* **TASK OBJECTIVE**: Where a line below includes the word "appearing", copy that line.

* **INPUT DATA**:
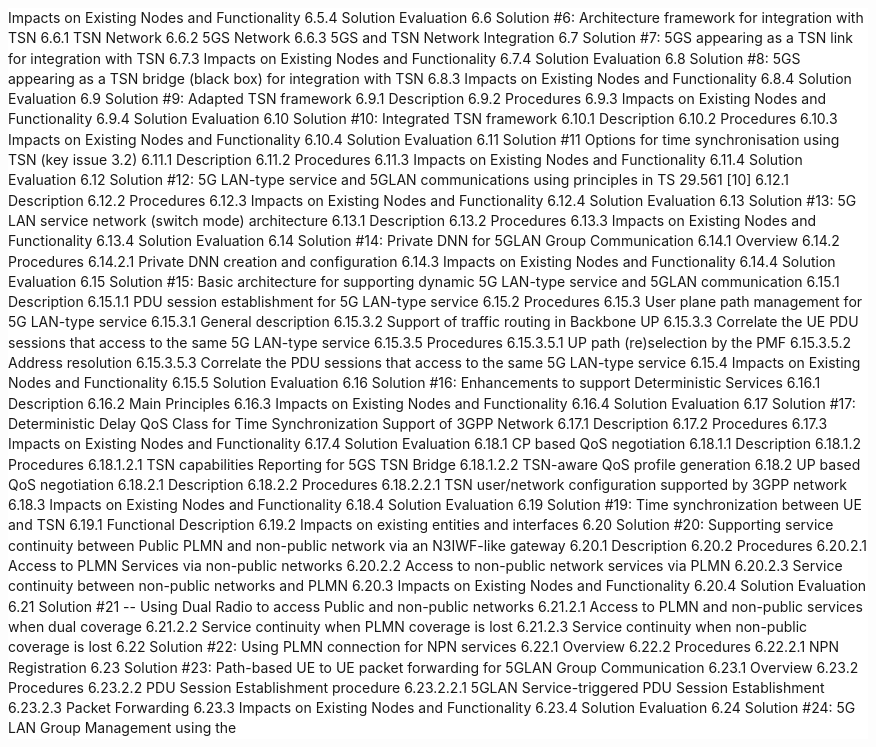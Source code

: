 Impacts on Existing Nodes and Functionality 6.5.4 Solution Evaluation
6.6 Solution \#6: Architecture framework for integration with TSN 6.6.1
TSN Network 6.6.2 5GS Network 6.6.3 5GS and TSN Network Integration 6.7
Solution \#7: 5GS appearing as a TSN link for integration with TSN 6.7.3
Impacts on Existing Nodes and Functionality 6.7.4 Solution Evaluation
6.8 Solution \#8: 5GS appearing as a TSN bridge (black box) for
integration with TSN 6.8.3 Impacts on Existing Nodes and Functionality
6.8.4 Solution Evaluation 6.9 Solution \#9: Adapted TSN framework 6.9.1
Description 6.9.2 Procedures 6.9.3 Impacts on Existing Nodes and
Functionality 6.9.4 Solution Evaluation 6.10 Solution \#10: Integrated
TSN framework 6.10.1 Description 6.10.2 Procedures 6.10.3 Impacts on
Existing Nodes and Functionality 6.10.4 Solution Evaluation 6.11
Solution \#11 Options for time synchronisation using TSN (key issue 3.2)
6.11.1 Description 6.11.2 Procedures 6.11.3 Impacts on Existing Nodes
and Functionality 6.11.4 Solution Evaluation 6.12 Solution \#12: 5G
LAN-type service and 5GLAN communications using principles in
TS 29.561 \[10\] 6.12.1 Description 6.12.2 Procedures 6.12.3 Impacts on
Existing Nodes and Functionality 6.12.4 Solution Evaluation 6.13
Solution \#13: 5G LAN service network (switch mode) architecture 6.13.1
Description 6.13.2 Procedures 6.13.3 Impacts on Existing Nodes and
Functionality 6.13.4 Solution Evaluation 6.14 Solution \#14: Private DNN
for 5GLAN Group Communication 6.14.1 Overview 6.14.2 Procedures 6.14.2.1
Private DNN creation and configuration 6.14.3 Impacts on Existing Nodes
and Functionality 6.14.4 Solution Evaluation 6.15 Solution \#15: Basic
architecture for supporting dynamic 5G LAN-type service and 5GLAN
communication 6.15.1 Description 6.15.1.1 PDU session establishment for
5G LAN-type service 6.15.2 Procedures 6.15.3 User plane path management
for 5G LAN-type service 6.15.3.1 General description 6.15.3.2 Support of
traffic routing in Backbone UP 6.15.3.3 Correlate the UE PDU sessions
that access to the same 5G LAN-type service 6.15.3.5 Procedures
6.15.3.5.1 UP path (re)selection by the PMF 6.15.3.5.2 Address
resolution 6.15.3.5.3 Correlate the PDU sessions that access to the same
5G LAN-type service 6.15.4 Impacts on Existing Nodes and Functionality
6.15.5 Solution Evaluation 6.16 Solution \#16: Enhancements to support
Deterministic Services 6.16.1 Description 6.16.2 Main Principles 6.16.3
Impacts on Existing Nodes and Functionality 6.16.4 Solution Evaluation
6.17 Solution \#17: Deterministic Delay QoS Class for Time
Synchronization Support of 3GPP Network 6.17.1 Description 6.17.2
Procedures 6.17.3 Impacts on Existing Nodes and Functionality 6.17.4
Solution Evaluation 6.18.1 CP based QoS negotiation 6.18.1.1 Description
6.18.1.2 Procedures 6.18.1.2.1 TSN capabilities Reporting for 5GS TSN
Bridge 6.18.1.2.2 TSN-aware QoS profile generation 6.18.2 UP based QoS
negotiation 6.18.2.1 Description 6.18.2.2 Procedures 6.18.2.2.1 TSN
user/network configuration supported by 3GPP network 6.18.3 Impacts on
Existing Nodes and Functionality 6.18.4 Solution Evaluation 6.19
Solution \#19: Time synchronization between UE and TSN 6.19.1 Functional
Description 6.19.2 Impacts on existing entities and interfaces 6.20
Solution \#20: Supporting service continuity between Public PLMN and
non-public network via an N3IWF-like gateway 6.20.1 Description 6.20.2
Procedures 6.20.2.1 Access to PLMN Services via non-public networks
6.20.2.2 Access to non-public network services via PLMN 6.20.2.3 Service
continuity between non-public networks and PLMN 6.20.3 Impacts on
Existing Nodes and Functionality 6.20.4 Solution Evaluation 6.21
Solution \#21 -- Using Dual Radio to access Public and non-public
networks 6.21.2.1 Access to PLMN and non-public services when dual
coverage 6.21.2.2 Service continuity when PLMN coverage is lost 6.21.2.3
Service continuity when non-public coverage is lost 6.22 Solution \#22:
Using PLMN connection for NPN services 6.22.1 Overview 6.22.2 Procedures
6.22.2.1 NPN Registration 6.23 Solution \#23: Path-based UE to UE packet
forwarding for 5GLAN Group Communication 6.23.1 Overview 6.23.2
Procedures 6.23.2.2 PDU Session Establishment procedure 6.23.2.2.1 5GLAN
Service-triggered PDU Session Establishment 6.23.2.3 Packet Forwarding
6.23.3 Impacts on Existing Nodes and Functionality 6.23.4 Solution
Evaluation 6.24 Solution \#24: 5G LAN Group Management using the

* **ANSWER SECTION**:
Solution \#7: 5GS appearing as a TSN link for integration with TSN 6.7.3
6.8 Solution \#8: 5GS appearing as a TSN bridge (black box) for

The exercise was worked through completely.